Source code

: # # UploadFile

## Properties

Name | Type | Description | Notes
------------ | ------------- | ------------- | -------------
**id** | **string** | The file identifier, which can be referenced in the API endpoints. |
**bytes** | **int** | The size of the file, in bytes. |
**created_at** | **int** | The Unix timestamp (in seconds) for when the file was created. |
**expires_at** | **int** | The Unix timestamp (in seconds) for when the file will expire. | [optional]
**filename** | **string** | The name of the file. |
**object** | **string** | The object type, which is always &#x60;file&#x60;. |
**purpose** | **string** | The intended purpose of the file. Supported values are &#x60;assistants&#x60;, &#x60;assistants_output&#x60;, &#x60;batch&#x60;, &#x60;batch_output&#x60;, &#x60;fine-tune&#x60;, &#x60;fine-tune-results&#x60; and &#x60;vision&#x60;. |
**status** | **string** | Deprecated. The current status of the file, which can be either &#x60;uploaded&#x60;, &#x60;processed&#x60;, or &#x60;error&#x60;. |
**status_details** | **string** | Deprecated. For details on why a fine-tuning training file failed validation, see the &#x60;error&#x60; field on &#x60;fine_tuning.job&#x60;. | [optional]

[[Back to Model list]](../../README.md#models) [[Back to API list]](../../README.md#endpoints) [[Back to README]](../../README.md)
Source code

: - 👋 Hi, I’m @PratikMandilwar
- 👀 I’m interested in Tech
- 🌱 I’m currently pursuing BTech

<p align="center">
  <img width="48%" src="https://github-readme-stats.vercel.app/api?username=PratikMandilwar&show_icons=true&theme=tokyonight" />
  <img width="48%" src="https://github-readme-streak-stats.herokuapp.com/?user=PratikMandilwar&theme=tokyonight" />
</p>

* * * * * * *

What the exercise asks:
Could you set down each entry above word for word?

Your solution:
Source code

: # # UploadFile

## Properties

Name | Type | Description | Notes
------------ | ------------- | ------------- | -------------
**id** | **string** | The file identifier, which can be referenced in the API endpoints. |
**bytes** | **int** | The size of the file, in bytes. |
**created_at** | **int** | The Unix timestamp (in seconds) for when the file was created. |
**expires_at** | **int** | The Unix timestamp (in seconds) for when the file will expire. | [optional]
**filename** | **string** | The name of the file. |
**object** | **string** | The object type, which is always &#x60;file&#x60;. |
**purpose** | **string** | The intended purpose of the file. Supported values are &#x60;assistants&#x60;, &#x60;assistants_output&#x60;, &#x60;batch&#x60;, &#x60;batch_output&#x60;, &#x60;fine-tune&#x60;, &#x60;fine-tune-results&#x60; and &#x60;vision&#x60;. |
**status** | **string** | Deprecated. The current status of the file, which can be either &#x60;uploaded&#x60;, &#x60;processed&#x60;, or &#x60;error&#x60;. |
**status_details** | **string** | Deprecated. For details on why a fine-tuning training file failed validation, see the &#x60;error&#x60; field on &#x60;fine_tuning.job&#x60;. | [optional]

[[Back to Model list]](../../README.md#models) [[Back to API list]](../../README.md#endpoints) [[Back to README]](../../README.md)
Source code

: - 👋 Hi, I’m @PratikMandilwar
- 👀 I’m interested in Tech
- 🌱 I’m currently pursuing BTech

<p align="center">
  <img width="48%" src="https://github-readme-stats.vercel.app/api?username=PratikMandilwar&show_icons=true&theme=tokyonight" />
  <img width="48%" src="https://github-readme-streak-stats.herokuapp.com/?user=PratikMandilwar&theme=tokyonight" />
</p>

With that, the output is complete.